Digital Painting Fundamentals with Corel Painter 12: Welcome to Painter 12 - Part 1
The marks you make with your Wacom pen and Painter can imitate virtually any traditional art materials. You’ll choose your digital “brush” with the Brush Selector in the upper-left corner of the Painter workspace. It has two main sections, one for the colorful icons representing each of 29 categories and the other for the specific variant within the selected category. Below them is the Dab and Stroke Preview, showing a cross-section of the brush tip and a sample stroke made with black. Figure 1.6 shows that the Wet Brush variant of the Acrylics category is the current choice. Notice that the Wet Brush variant runs out of pigment rather quickly. What the Stroke Preview cannot show is how this brush behaves when strokes are overlapped. Figure 1.7 shows several Wet Brush strokes made with different colors. This brush also acts like a brush in the Blender category, smearing colors together. Go ahead, give it a try.
When Is a Brush Not a Brush?
When it’s a pencil, a pen, or a piece of chalk. Painter uses the term brush in a generic way to refer to everything used for drawing and painting on your digital canvas.
You can change the color of pigment using the Color panel shown in Figure 1.8. Click anywhere on the hue ring to choose a position on the color wheel, and then click inside the triangle for the exact Value (brightness) and Saturation (purity) you want. There are other panels for creating new colors and grouping them. See Appendix A for more info on managing color.
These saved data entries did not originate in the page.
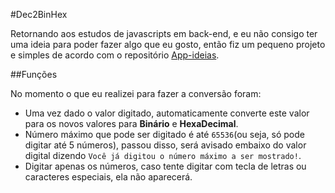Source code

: 
#Dec2BinHex

Retornando aos estudos de javascripts em back-end, e eu não consigo ter uma ideia para poder fazer algo que eu gosto, então fiz um pequeno projeto e simples de acordo com o repositório [App-ideias](https://github.com/florinpop17/app-ideas).

##Funções

No momento o que eu realizei para fazer a conversão foram:

* Uma vez dado o valor digitado, automaticamente converte este valor para os novos valores para **Binário** e **HexaDecimal**.
* Número máximo que pode ser digitado é até `65536`(ou seja, só pode digitar até 5 números), passou disso, será avisado embaixo do valor digital dizendo `Você já digitou o número máximo a ser mostrado!`.
* Digitar apenas os números, caso tente digitar com tecla de letras ou caracteres especiais, ela não aparecerá.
Until you get familiar with what each category icon represents, you might find it helpful to see the names of the categories alongside a smaller icon. Use the pop-up menu in the upper-right corner of the Brush Selector to choose the list view from Category Display. This menu has several other options, such as hiding the Dab and Stroke Preview. Figure 1.9 shows the categories as a list, with Dab and Stroke Preview and Recent Brushes gone.
Department of Redundancy Department
It’s handy to be able to click on a brush you used a few minutes ago without having to search for it again in these long lists, but Recent Brushes also appear in the Property Bar at the top of your screen. The Property Bar shown in Figure 1.10 shows the default settings for a Pastel variant, along with several other handy choices that are useful when drawing and painting. The Property Bar shows options for whatever item in the Toolbox is active.